If you have boys, you know that they have a LOT of energy, and if you don't find an outlet for them to release it, they do things like beating on their brother's head with a Nerf battle axe or coloring red marker on the baby's face. All boys benefit from unstructured outdoor play. There is something about the green of nature, whether it be a manicured lawn or a dappled woodsy glade, that simultaneously soothes and energizes boys' brains (See ""Last Child in the Woods", by Richard Louv.

But we've noticed that some of our boys, especially those with choleric tendencies, have such a visceral need to go outside everyday that they are like Outdoor Cats: standing at the sliding door, yeowling until they are set free. If they don't get to roam outside during the day due to weather or a busy schedule, they start doing the boy-equivalent of shredding your favorite shirt or peeing on the laundry pile. (I love to secretly watch my children play outside, when they don't know I am watching. Is that creepy?) Once outside, they will be the ones whipping the bushes with a torn off willow-branch or running around the house as many times as they can in 2 minutes, "just to see." My Indoor Cats also love to play outside; but they will be the ones playing sedately in the sandbox or soaring nicely on the swings.

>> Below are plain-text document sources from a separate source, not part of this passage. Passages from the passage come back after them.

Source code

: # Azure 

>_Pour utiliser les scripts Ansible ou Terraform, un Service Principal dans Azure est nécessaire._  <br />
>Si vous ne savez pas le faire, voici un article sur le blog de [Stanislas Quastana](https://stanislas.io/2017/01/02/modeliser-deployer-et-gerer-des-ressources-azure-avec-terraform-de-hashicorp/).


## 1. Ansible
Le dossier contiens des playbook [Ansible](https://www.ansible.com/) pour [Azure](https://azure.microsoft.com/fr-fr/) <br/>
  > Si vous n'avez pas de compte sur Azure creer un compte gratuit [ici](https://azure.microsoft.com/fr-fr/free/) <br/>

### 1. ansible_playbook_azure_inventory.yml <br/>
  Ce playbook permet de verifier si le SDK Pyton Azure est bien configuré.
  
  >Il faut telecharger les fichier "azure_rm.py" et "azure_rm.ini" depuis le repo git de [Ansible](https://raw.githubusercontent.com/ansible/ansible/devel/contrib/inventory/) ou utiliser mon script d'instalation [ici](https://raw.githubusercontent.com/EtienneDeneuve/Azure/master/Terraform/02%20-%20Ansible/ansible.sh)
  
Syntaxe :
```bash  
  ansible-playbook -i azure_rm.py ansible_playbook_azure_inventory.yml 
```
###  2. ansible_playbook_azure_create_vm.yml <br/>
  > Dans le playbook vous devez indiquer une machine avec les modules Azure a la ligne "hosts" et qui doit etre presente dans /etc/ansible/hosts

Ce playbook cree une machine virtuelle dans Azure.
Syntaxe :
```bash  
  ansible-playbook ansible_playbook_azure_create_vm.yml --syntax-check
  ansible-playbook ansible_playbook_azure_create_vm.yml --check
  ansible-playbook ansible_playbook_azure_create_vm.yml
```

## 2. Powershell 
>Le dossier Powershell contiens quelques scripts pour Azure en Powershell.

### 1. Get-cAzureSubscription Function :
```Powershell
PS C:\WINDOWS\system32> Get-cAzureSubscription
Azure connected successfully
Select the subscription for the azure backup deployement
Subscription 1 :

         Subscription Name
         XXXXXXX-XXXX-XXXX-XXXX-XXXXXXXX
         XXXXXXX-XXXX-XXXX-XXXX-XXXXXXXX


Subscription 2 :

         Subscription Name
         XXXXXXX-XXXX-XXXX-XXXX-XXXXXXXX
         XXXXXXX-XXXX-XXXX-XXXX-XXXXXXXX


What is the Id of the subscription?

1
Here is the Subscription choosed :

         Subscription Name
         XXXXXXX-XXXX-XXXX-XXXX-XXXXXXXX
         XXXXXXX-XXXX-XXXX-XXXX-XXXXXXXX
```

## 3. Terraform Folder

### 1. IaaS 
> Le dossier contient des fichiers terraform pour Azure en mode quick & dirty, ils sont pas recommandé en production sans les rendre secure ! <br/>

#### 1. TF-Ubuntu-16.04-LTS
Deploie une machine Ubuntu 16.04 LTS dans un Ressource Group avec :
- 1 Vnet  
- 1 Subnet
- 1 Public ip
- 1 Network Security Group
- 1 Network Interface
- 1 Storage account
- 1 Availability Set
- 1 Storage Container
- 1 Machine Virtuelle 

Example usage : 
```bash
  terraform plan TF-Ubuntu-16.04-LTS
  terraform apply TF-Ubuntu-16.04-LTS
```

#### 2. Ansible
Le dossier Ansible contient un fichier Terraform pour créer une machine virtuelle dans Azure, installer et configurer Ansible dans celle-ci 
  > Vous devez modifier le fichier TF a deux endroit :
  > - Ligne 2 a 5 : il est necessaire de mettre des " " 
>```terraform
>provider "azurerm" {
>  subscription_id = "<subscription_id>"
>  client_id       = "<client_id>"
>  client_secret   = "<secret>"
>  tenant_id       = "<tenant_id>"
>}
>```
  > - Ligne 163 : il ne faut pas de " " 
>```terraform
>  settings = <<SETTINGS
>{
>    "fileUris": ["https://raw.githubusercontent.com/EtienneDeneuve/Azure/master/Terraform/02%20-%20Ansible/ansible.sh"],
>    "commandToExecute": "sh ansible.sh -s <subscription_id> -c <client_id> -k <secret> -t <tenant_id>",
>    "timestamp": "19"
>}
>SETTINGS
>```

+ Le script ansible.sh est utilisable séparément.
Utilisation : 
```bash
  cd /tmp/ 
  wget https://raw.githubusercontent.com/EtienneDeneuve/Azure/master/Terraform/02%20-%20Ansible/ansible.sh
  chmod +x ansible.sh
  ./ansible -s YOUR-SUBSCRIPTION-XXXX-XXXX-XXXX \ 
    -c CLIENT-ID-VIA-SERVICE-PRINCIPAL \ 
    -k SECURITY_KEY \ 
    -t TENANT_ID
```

The Indoor Cats will also come back inside after 20 minutes, complaining that they're cold, and sit down to do a puzzle or a mind-bogglingly complex European strategy board game. The Outdoor Cats would happily stay out all day in the teeth of a Michigan blizzard, making legions of snow angels and hurling snowballs at the garbage cans. 

Trying to equalize their amount of outdoor play, or trying to turn Indoor Cats into Outdoor cats, is a recipe for disaster. So try and work with their tendencies. Direct the Outdoor Cats to the pile of scrap lumber to build a fort, or to the weeded-over garden patch to create their own vegetable kingdom. And make sure you have plenty of challenging books, puzzles, games, Legos, math manipulatives etc, to keep those Indoor Cats purring. 

How about you? Do you have Indoor/Outdoor cats too?